Midflexion Instability (MFI) following total knee arthroplasty (TKA) has been used to describe a phenomenon whereby the knee is stable in extension and flexion >90° but exhibits instability while in midrange during functional activities. Whilst there is a growing body of literature on MFI as a concept, the underlying mechanisms that result in MFI remain poorly understood leading to different definitions of MFI being used within literature. As such, the definition of MFI and its mechanism has not been established.

Purpose

To comprehensively synthesise the clinical definitions of MFI and describe the mechanisms underlying the phenomenon.

Methods

The US National Library of Medicine (PubMed/MEDLINE), EMBASE, Web of Science, and the Cochrane Database of Systematic Reviews were systematically searched to identify eligible publications.

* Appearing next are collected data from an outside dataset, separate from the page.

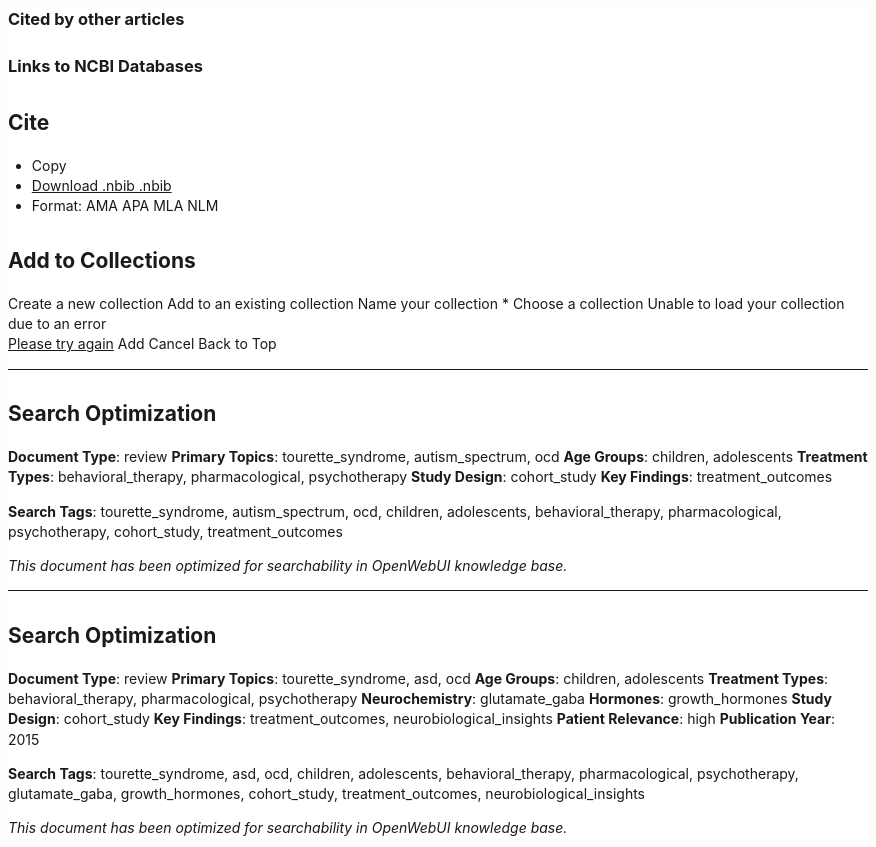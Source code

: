 ### Cited by other articles
### Links to NCBI Databases
## Cite
* Copy
* [Download .nbib
.nbib](# "Download a file for external citation management software")
* Format:
AMA
APA
MLA
NLM
## Add to Collections
Create a new collection
Add to an existing collection
Name your collection
\*
Choose a collection
Unable to load your collection due to an error  
[Please try again](#)
Add
Cancel
Back to Top

---

## Search Optimization

**Document Type**: review
**Primary Topics**: tourette_syndrome, autism_spectrum, ocd
**Age Groups**: children, adolescents
**Treatment Types**: behavioral_therapy, pharmacological, psychotherapy
**Study Design**: cohort_study
**Key Findings**: treatment_outcomes

**Search Tags**: tourette_syndrome, autism_spectrum, ocd, children, adolescents, behavioral_therapy, pharmacological, psychotherapy, cohort_study, treatment_outcomes

*This document has been optimized for searchability in OpenWebUI knowledge base.*

---

## Search Optimization

**Document Type**: review
**Primary Topics**: tourette_syndrome, asd, ocd
**Age Groups**: children, adolescents
**Treatment Types**: behavioral_therapy, pharmacological, psychotherapy
**Neurochemistry**: glutamate_gaba
**Hormones**: growth_hormones
**Study Design**: cohort_study
**Key Findings**: treatment_outcomes, neurobiological_insights
**Patient Relevance**: high
**Publication Year**: 2015

**Search Tags**: tourette_syndrome, asd, ocd, children, adolescents, behavioral_therapy, pharmacological, psychotherapy, glutamate_gaba, growth_hormones, cohort_study, treatment_outcomes, neurobiological_insights

*This document has been optimized for searchability in OpenWebUI knowledge base.*

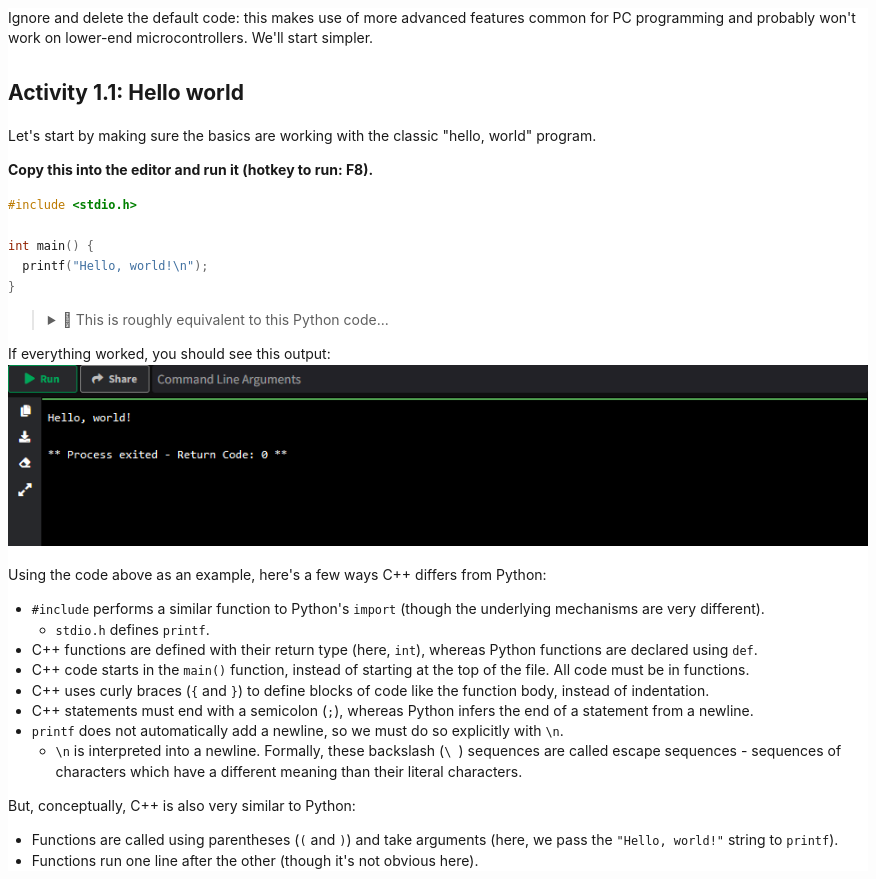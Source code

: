 Ignore and delete the default code: this makes use of more advanced features common for PC programming and probably won't work on lower-end microcontrollers.
We'll start simpler.


## Activity 1.1: Hello world

Let's start by making sure the basics are working with the classic "hello, world" program.

**Copy this into the editor and run it (hotkey to run: F8).**
```cpp
#include <stdio.h>

int main() {
  printf("Hello, world!\n");
}
```

> <details><summary>🐍 This is roughly equivalent to this Python code...</summary></details>

If everything worked, you should see this output:  
![Hello World output](hello_world_console.png)

Using the code above as an example, here's a few ways C++ differs from Python:
- `#include` performs a similar function to Python's `import` (though the underlying mechanisms are very different).
  - `stdio.h` defines `printf`. 
- C++ functions are defined with their return type (here, `int`), whereas Python functions are declared using `def`.
- C++ code starts in the `main()` function, instead of starting at the top of the file.
  All code must be in functions. 
- C++ uses curly braces (`{` and `}`) to define blocks of code like the function body, instead of indentation.
- C++ statements must end with a semicolon (`;`), whereas Python infers the end of a statement from a newline.
- `printf` does not automatically add a newline, so we must do so explicitly with `\n`.
  - `\n` is interpreted into a newline.
    Formally, these backslash (`\ `) sequences are called escape sequences - sequences of characters which have a different meaning than their literal characters.

But, conceptually, C++ is also very similar to Python:
- Functions are called using parentheses (`(` and `)`) and take arguments (here, we pass the `"Hello, world!"` string to `printf`).
- Functions run one line after the other (though it's not obvious here).
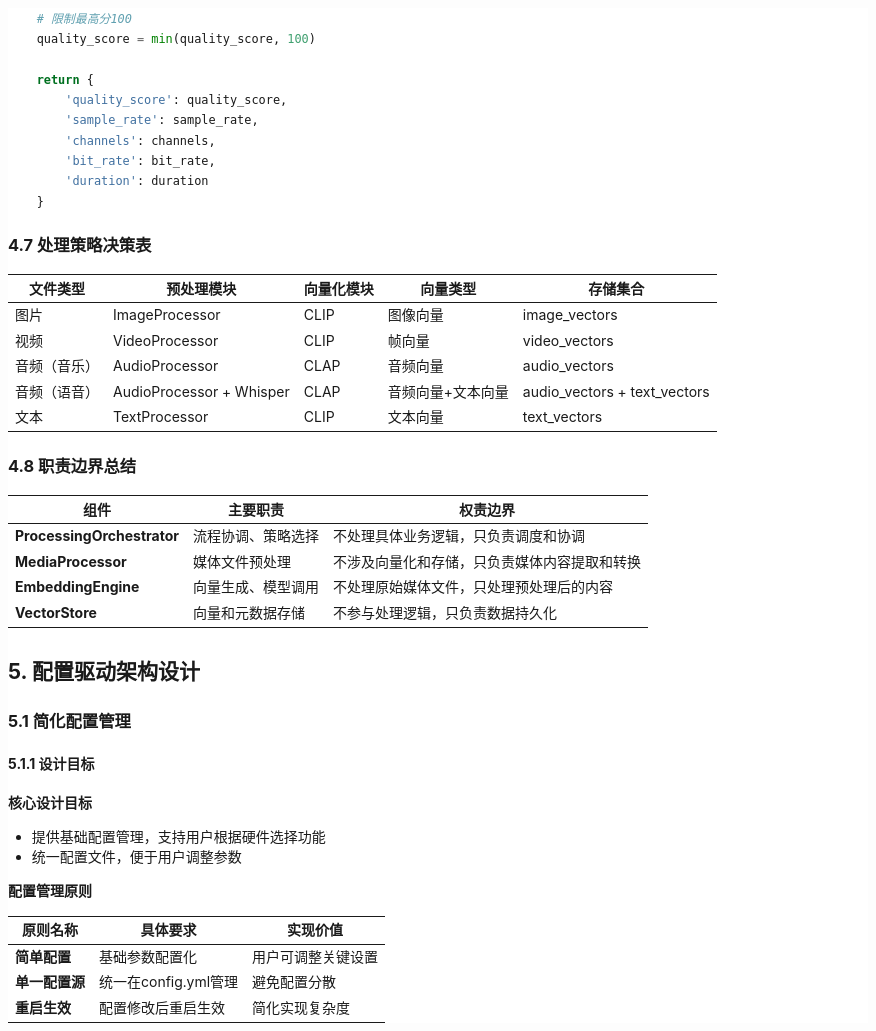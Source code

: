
 ```python
    # 限制最高分100
    quality_score = min(quality_score, 100)
    
    return {
        'quality_score': quality_score,
        'sample_rate': sample_rate,
        'channels': channels,
        'bit_rate': bit_rate,
        'duration': duration
    }
```

### 4.7 处理策略决策表

| 文件类型 | 预处理模块 | 向量化模块 | 向量类型 | 存储集合 |
|---------|---------|---------|---------|---------|
| 图片 | ImageProcessor | CLIP | 图像向量 | image_vectors |
| 视频 | VideoProcessor | CLIP | 帧向量 | video_vectors |
| 音频（音乐） | AudioProcessor | CLAP | 音频向量 | audio_vectors |
| 音频（语音） | AudioProcessor + Whisper | CLAP | 音频向量+文本向量 | audio_vectors + text_vectors |
| 文本 | TextProcessor | CLIP | 文本向量 | text_vectors |

### 4.8 职责边界总结

| 组件 | 主要职责 | 权责边界 |
|------|---------|---------|
| **ProcessingOrchestrator** | 流程协调、策略选择 | 不处理具体业务逻辑，只负责调度和协调 |
| **MediaProcessor** | 媒体文件预处理 | 不涉及向量化和存储，只负责媒体内容提取和转换 |
| **EmbeddingEngine** | 向量生成、模型调用 | 不处理原始媒体文件，只处理预处理后的内容 |
| **VectorStore** | 向量和元数据存储 | 不参与处理逻辑，只负责数据持久化 |

## 5. 配置驱动架构设计

### 5.1 简化配置管理

#### 5.1.1 设计目标

**核心设计目标**
- 提供基础配置管理，支持用户根据硬件选择功能
- 统一配置文件，便于用户调整参数

**配置管理原则**

| 原则名称 | 具体要求 | 实现价值 |
|---------|---------|---------|
| **简单配置** | 基础参数配置化 | 用户可调整关键设置 |
| **单一配置源** | 统一在config.yml管理 | 避免配置分散 |
| **重启生效** | 配置修改后重启生效 | 简化实现复杂度 |
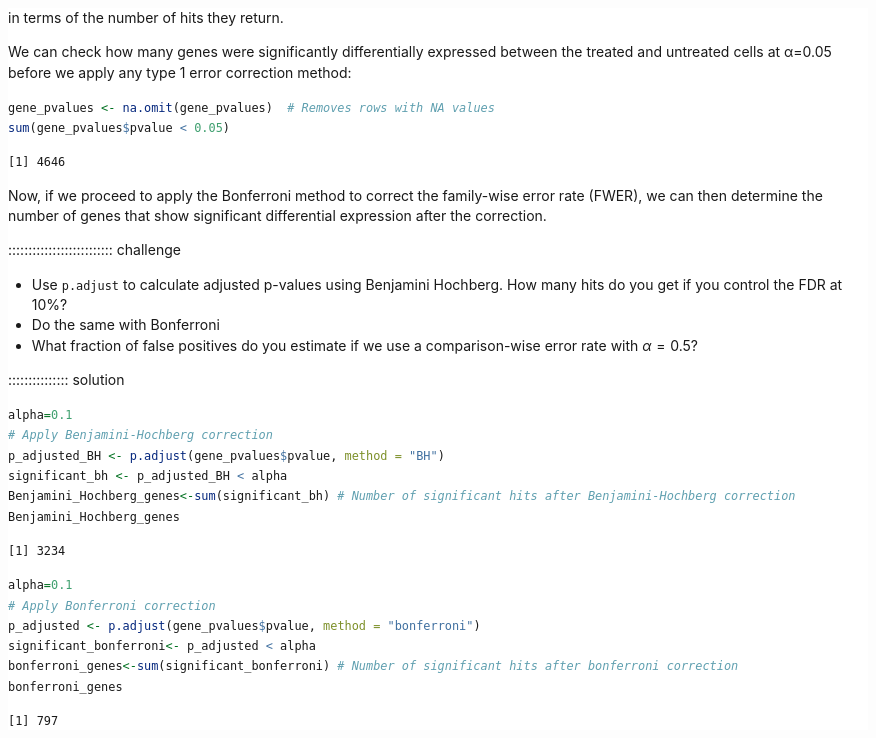 in terms of the number of hits they return.

We can check how many genes were significantly differentially expressed between the treated and untreated cells at α=0.05 before we apply any type 1 error correction method:



```r
gene_pvalues <- na.omit(gene_pvalues)  # Removes rows with NA values
sum(gene_pvalues$pvalue < 0.05)
```

```{.output}
[1] 4646
```


Now, if we proceed to apply the Bonferroni method to correct the family-wise error rate (FWER), we can then determine the number of genes that show significant differential expression after the correction. 

:::::::::::::::::::::::::: challenge 
- Use `p.adjust` to calculate adjusted p-values using Benjamini Hochberg. How many hits do you get if you control the FDR at 10%?
- Do the same with Bonferroni 
- What fraction of false positives do you estimate if we use a comparison-wise error rate with $\alpha=0.5$?


::::::::::::::: solution 



```r
alpha=0.1
# Apply Benjamini-Hochberg correction
p_adjusted_BH <- p.adjust(gene_pvalues$pvalue, method = "BH")
significant_bh <- p_adjusted_BH < alpha
Benjamini_Hochberg_genes<-sum(significant_bh) # Number of significant hits after Benjamini-Hochberg correction
Benjamini_Hochberg_genes
```

```{.output}
[1] 3234
```


```r
alpha=0.1
# Apply Bonferroni correction
p_adjusted <- p.adjust(gene_pvalues$pvalue, method = "bonferroni")
significant_bonferroni<- p_adjusted < alpha
bonferroni_genes<-sum(significant_bonferroni) # Number of significant hits after bonferroni correction
bonferroni_genes
```

```{.output}
[1] 797
```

Publications that studied, identified, or described MFI following primary TKA were eligible for inclusion. Twenty studies fulfilled our inclusion criteria; 11 in vivo studies, 5 cadaveric studies and 4 finite element model studies. The studies were categorised according to the reported cause of MFI.

Results

Implant design; Flexion-extension gap differences; Joint line (JL) position; Posterior condylar offset (PCO); Posterior tibial slope; and Preoperative coronal plane alignment (varus-valgus) were identified as potential contributing factors for MFI. Several possible mechanisms were identified as the common route for these causes: excessive AP translation; paradoxical femoral movement; coronal plane laxity; and condylar lift-off. The accumulative results of the findings were inconclusive, possibly due to the variety of definitions used for the range of midflexion.

Conclusions

Inconsistent definitions, aetiologies and causal mechanisms of MFI appear within the literature. Whilst the amount of literature surrounding MFI is growing, minimal progress has been made to clearly define and understand the phenomanon. Before aiming to understand the etiologies and causal mechanisms, future investigations should firstly agree on the arc of motion that equates to midflexion.